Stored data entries
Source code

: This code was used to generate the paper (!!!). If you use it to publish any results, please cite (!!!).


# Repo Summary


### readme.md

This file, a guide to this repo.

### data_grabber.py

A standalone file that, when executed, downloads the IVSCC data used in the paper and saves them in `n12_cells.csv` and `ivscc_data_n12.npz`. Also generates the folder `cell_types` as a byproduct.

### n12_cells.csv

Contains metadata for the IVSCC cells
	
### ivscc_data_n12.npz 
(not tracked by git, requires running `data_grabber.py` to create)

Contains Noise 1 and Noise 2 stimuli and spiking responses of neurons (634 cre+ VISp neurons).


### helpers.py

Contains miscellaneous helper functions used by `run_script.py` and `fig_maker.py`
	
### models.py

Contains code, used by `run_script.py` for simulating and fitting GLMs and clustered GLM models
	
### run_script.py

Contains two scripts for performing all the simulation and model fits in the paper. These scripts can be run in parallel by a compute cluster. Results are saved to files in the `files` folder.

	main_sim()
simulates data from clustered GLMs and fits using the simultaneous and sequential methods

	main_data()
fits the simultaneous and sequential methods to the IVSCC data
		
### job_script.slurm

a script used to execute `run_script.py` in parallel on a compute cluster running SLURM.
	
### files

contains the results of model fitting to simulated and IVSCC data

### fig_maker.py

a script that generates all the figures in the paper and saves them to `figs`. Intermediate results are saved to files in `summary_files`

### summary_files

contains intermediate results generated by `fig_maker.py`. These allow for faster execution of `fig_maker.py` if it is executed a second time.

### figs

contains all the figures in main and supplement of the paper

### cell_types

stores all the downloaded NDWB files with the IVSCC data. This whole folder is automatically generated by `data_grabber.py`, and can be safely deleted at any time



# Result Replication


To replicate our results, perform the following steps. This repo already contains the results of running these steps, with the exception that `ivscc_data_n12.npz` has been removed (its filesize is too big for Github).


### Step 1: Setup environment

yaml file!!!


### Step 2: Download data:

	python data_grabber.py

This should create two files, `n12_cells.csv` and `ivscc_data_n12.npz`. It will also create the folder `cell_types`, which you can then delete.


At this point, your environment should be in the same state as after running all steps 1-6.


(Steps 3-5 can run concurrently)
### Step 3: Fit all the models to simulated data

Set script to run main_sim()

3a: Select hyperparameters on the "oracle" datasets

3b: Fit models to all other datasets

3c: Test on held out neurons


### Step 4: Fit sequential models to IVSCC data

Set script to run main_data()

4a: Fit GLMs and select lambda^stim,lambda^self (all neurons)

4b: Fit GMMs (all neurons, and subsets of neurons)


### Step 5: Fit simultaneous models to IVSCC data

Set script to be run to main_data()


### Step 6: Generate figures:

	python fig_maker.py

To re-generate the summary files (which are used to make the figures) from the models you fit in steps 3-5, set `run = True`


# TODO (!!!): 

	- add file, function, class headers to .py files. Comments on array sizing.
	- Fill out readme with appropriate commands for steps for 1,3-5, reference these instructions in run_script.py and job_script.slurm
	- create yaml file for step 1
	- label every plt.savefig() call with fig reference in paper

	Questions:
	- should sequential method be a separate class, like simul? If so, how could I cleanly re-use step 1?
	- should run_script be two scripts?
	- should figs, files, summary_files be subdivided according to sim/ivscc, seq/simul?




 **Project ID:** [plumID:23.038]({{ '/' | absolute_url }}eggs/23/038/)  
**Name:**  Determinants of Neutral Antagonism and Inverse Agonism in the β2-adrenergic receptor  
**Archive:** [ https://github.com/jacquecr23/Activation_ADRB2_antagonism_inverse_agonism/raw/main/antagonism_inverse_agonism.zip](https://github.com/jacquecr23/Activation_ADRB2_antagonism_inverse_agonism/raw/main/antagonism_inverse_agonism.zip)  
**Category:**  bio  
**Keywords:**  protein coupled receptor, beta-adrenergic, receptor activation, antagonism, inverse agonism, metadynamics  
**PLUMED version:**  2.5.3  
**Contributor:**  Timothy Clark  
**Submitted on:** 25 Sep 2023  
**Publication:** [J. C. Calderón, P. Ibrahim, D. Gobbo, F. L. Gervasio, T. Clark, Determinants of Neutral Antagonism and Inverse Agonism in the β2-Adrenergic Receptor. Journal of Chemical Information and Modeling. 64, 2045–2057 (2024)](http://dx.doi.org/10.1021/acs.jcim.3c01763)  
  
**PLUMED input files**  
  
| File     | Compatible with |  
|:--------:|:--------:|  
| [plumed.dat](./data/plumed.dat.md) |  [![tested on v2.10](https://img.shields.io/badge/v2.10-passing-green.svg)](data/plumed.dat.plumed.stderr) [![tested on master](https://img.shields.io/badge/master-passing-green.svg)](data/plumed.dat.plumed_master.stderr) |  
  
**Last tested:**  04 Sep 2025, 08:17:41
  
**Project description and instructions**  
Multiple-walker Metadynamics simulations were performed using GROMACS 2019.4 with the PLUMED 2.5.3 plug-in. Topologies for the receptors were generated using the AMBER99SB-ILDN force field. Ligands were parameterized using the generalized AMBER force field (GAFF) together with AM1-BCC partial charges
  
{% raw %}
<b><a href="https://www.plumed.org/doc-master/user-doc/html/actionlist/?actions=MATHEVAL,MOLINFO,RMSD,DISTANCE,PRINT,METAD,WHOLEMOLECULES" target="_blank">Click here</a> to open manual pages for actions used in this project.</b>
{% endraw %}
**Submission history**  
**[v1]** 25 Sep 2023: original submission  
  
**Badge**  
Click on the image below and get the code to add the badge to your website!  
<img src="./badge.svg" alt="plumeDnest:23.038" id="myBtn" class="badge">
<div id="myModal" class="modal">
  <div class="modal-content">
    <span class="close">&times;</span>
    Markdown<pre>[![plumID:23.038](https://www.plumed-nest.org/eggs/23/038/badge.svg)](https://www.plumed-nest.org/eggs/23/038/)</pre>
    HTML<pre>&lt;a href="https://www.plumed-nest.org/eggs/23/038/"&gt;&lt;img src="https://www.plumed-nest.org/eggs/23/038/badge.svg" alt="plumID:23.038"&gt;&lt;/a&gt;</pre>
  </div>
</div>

:: What is required ::
If a line of the records above includes the word "code", count it; state the final number with no other words.

:: Response to the task ::
4